Perl or Awk script to copy a part of text file.

Great thanks Frans

---------- Post updated 11-05-09 at 04:18 PM ---------- Previous update was 11-04-09 at 07:09 PM ----------

Hi Frans,
I really appreciate the time and effort u r spending on this, I've a request, can this code be changed to read from a DB2 table and write to DB2 table?

Thanks,

I can try if i can get a sample of data but i believe that there are powerful (and free) tools to manage such tables. I don't know what kind of system and distribution you are using but i'm sure you can find an appropriate one.
Did you get that xml code by exporting from DB2 ?

Hi Frans,
Let me explain the scenario.
We are using SAS DI studio to do the ETL.
The source DB2 table has 6 columns and one of the column is CLOB datatype containing the xml.
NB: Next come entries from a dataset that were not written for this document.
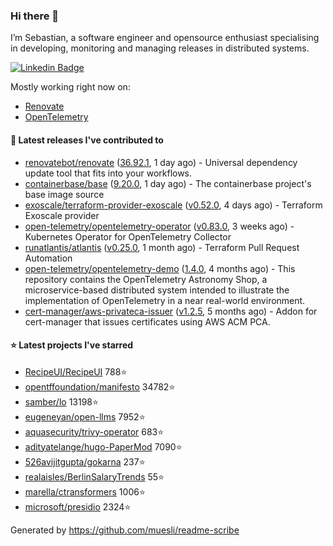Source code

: ### Hi there 👋

I’m Sebastian, a software engineer and opensource enthusiast specialising in developing, monitoring and managing releases in distributed systems.

[![Linkedin Badge](https://img.shields.io/badge/-LinkedIn-blue?style=flat&logo=Linkedin&logoColor=white&link=https://www.linkedin.com/in/sebastian-poxhofer/)](https://www.linkedin.com/in/sebastian-poxhofer/)

Mostly working right now on:
- [Renovate](https://github.com/renovatebot/renovate)
- [OpenTelemetry](https://github.com/open-telemetry)



#### 🚀 Latest releases I've contributed to

- [renovatebot/renovate](https://github.com/renovatebot/renovate) ([36.92.1](https://github.com/renovatebot/renovate/releases/tag/36.92.1), 1 day ago) - Universal dependency update tool that fits into your workflows.
- [containerbase/base](https://github.com/containerbase/base) ([9.20.0](https://github.com/containerbase/base/releases/tag/9.20.0), 1 day ago) - The containerbase project&#39;s base image source
- [exoscale/terraform-provider-exoscale](https://github.com/exoscale/terraform-provider-exoscale) ([v0.52.0](https://github.com/exoscale/terraform-provider-exoscale/releases/tag/v0.52.0), 4 days ago) - Terraform Exoscale provider
- [open-telemetry/opentelemetry-operator](https://github.com/open-telemetry/opentelemetry-operator) ([v0.83.0](https://github.com/open-telemetry/opentelemetry-operator/releases/tag/v0.83.0), 3 weeks ago) - Kubernetes Operator for OpenTelemetry Collector
- [runatlantis/atlantis](https://github.com/runatlantis/atlantis) ([v0.25.0](https://github.com/runatlantis/atlantis/releases/tag/v0.25.0), 1 month ago) - Terraform Pull Request Automation
- [open-telemetry/opentelemetry-demo](https://github.com/open-telemetry/opentelemetry-demo) ([1.4.0](https://github.com/open-telemetry/opentelemetry-demo/releases/tag/1.4.0), 4 months ago) - This repository contains the OpenTelemetry Astronomy Shop, a microservice-based distributed system intended to illustrate the implementation of OpenTelemetry in a near real-world environment.
- [cert-manager/aws-privateca-issuer](https://github.com/cert-manager/aws-privateca-issuer) ([v1.2.5](https://github.com/cert-manager/aws-privateca-issuer/releases/tag/v1.2.5), 5 months ago) - Addon for cert-manager that issues certificates using AWS ACM PCA.

#### ⭐ Latest projects I've starred

- [RecipeUI/RecipeUI](https://github.com/RecipeUI/RecipeUI) 788⭐
- [opentffoundation/manifesto](https://github.com/opentffoundation/manifesto) 34782⭐
- [samber/lo](https://github.com/samber/lo) 13198⭐
- [eugeneyan/open-llms](https://github.com/eugeneyan/open-llms) 7952⭐
- [aquasecurity/trivy-operator](https://github.com/aquasecurity/trivy-operator) 683⭐
- [adityatelange/hugo-PaperMod](https://github.com/adityatelange/hugo-PaperMod) 7090⭐
- [526avijitgupta/gokarna](https://github.com/526avijitgupta/gokarna) 237⭐
- [realaisles/BerlinSalaryTrends](https://github.com/realaisles/BerlinSalaryTrends) 55⭐
- [marella/ctransformers](https://github.com/marella/ctransformers) 1006⭐
- [microsoft/presidio](https://github.com/microsoft/presidio) 2324⭐



Generated by https://github.com/muesli/readme-scribe
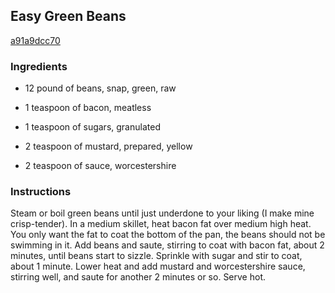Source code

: ## Easy Green Beans

[a91a9dcc70](http://www.food.com/recipe/easy-green-beans-121291)

### Ingredients

 - 12 pound of beans, snap, green, raw

 - 1 teaspoon of bacon, meatless

 - 1 teaspoon of sugars, granulated

 - 2 teaspoon of mustard, prepared, yellow

 - 2 teaspoon of sauce, worcestershire

### Instructions

Steam or boil green beans until just underdone to your liking (I make mine crisp-tender). In a medium skillet, heat bacon fat over medium high heat. You only want the fat to coat the bottom of the pan, the beans should not be swimming in it. Add beans and saute, stirring to coat with bacon fat, about 2 minutes, until beans start to sizzle. Sprinkle with sugar and stir to coat, about 1 minute. Lower heat and add mustard and worcestershire sauce, stirring well, and saute for another 2 minutes or so. Serve hot.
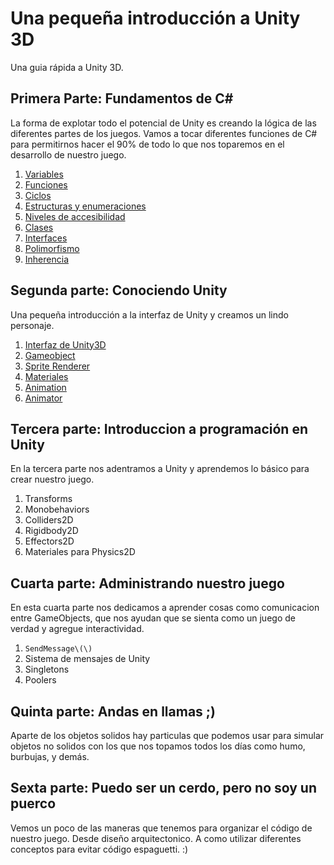 # Una pequeña introducción a Unity 3D

Una guia rápida a Unity 3D. 

## Primera Parte: Fundamentos de C#  
La forma de explotar todo el potencial de Unity es creando la lógica de las diferentes partes de los juegos. Vamos a tocar diferentes funciones de C# para permitirnos hacer el 90% de todo lo que nos toparemos en el desarrollo de nuestro juego.
1. [Variables](./csharp/variables.html)
2. [Funciones](./csharp/funciones.html)
3. [Ciclos](./csharp/ciclos.html)
4. [Estructuras y enumeraciones](./csharp/structs_enums.html)
5. [Niveles de accesibilidad](./csharp/accesibilidad.html)
6. [Clases](./csharp/clases.html)
7. [Interfaces](./csharp/interfaces.html)
8. [Polimorfismo](./csharp/polimorfismo.html)
9. [Inherencia](./csharp/inherencial.html)

## Segunda parte: Conociendo Unity
Una pequeña introducción a la interfaz de Unity y creamos un lindo personaje.
1. [Interfaz de Unity3D](./intro/interfaz.html)
2. [Gameobject](./intro/gameobject.html)
3. [Sprite Renderer](./intro/spriterenderer.html)
4. [Materiales](./intro/structs_enums.html)
5. [Animation](./intro/clases.html)
6. [Animator](./intro/interfaces.html)

## Tercera parte: Introduccion a programación en Unity  
En la tercera parte nos adentramos a Unity y aprendemos lo básico para crear nuestro juego.
1. Transforms
2. Monobehaviors
3. Colliders2D
4. Rigidbody2D
5. Effectors2D
6. Materiales para Physics2D

## Cuarta parte: Administrando nuestro juego
En esta cuarta parte nos dedicamos a aprender cosas como comunicacion entre GameObjects, que nos ayudan que se sienta como un juego de verdad y agregue interactividad.
1. `SendMessage\(\)`
2. Sistema de mensajes de Unity
3. Singletons
4. Poolers

## Quinta parte: Andas en llamas ;\)
Aparte de los objetos solidos hay particulas que podemos usar para simular objetos no solidos con los que nos topamos todos los días como humo, burbujas, y demás.

## Sexta parte: Puedo ser un cerdo, pero no soy un puerco
Vemos un poco de las maneras que tenemos para organizar el código de nuestro juego. Desde diseño arquitectonico. A como utilizar diferentes conceptos para evitar código espaguetti. :\)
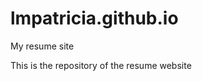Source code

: lmpatricia.github.io
=====================

My resume site

This is the repository of the resume website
When we imported into SAS DI it used lot of memory for the CLOB datatype, since we needed just the part of the xml we thought we'll process the xml thru shell scripting to get the string we need.
Instead of exporting the db2 table and processing the xml, it will be easier if we can read the xml column from the db2 table process it and save it in another new column in the same db2 source table.

Hope I'm clear.

Thanks,

Doesn't the ETL module of SAS DI provide any ability to pre-process xml data ?
Don't you have any tool (SQL...) to extract data from the DB2 ? It could then be processed and stored in an understandable format for the ETL.
It would be a pity that the ETL could'nt do that by entering a couple of lines of code to configure it.
Bash, Awk and Sed can do a lot, Perl could be more appropriate, hey can all proccess any kind of CSV by coding scripts.

Hi Frans,
Ok let me explain the complexity of the process.
First of all SAS DI processes xml well, the issue here is all the xml doesn't have one XSD. There are more than 100 XSD's to process these xml's and now we have to group xml's according to their XSD's to be able for any xml parser to read it(which by itself is a big process and SAS doesn't recognize XSD if it is more than three levels so we need to create an equivalent .map file) secondly reading all xml thru SAS DI will translate into 100's of tables.
We can reduce the number tables by selecting only the nodes we need, but again there is complexity in associating the records from xml tables to their original records from db2 table as there is no link inside the xml.
Next is there is not much time line for this project(1 month) and finally the memory and the load window constrains, so taking all this into consideration we thought it will be better if we could process the xml as string.

Thanks,

OK.
P.S. I'm totally beginner with Sed but found a one-line command that works with your sample :

sed '/\(<text>.*<\/text>\)/!d;s/<text>\(.*\)<\/text>/\1/;s/\(<.*>\)//' inputfile > outputfile

Or if the <text>... ... </text> may be on multiple lines then procede so:

cat inputfile | tr "\n" " " | sed '/\(<text>.*<\/text>\)/!d;s/<text>\(.*\)<\/text>/\1/;s/\(<.*>\)//' > outputfile

These commands look weird but Sed is really powerful to process data streams.
The output file doesn't contain any reference to any record and/or field. I think we schould also extract something from the xml to get an index for further processing. Am i right ?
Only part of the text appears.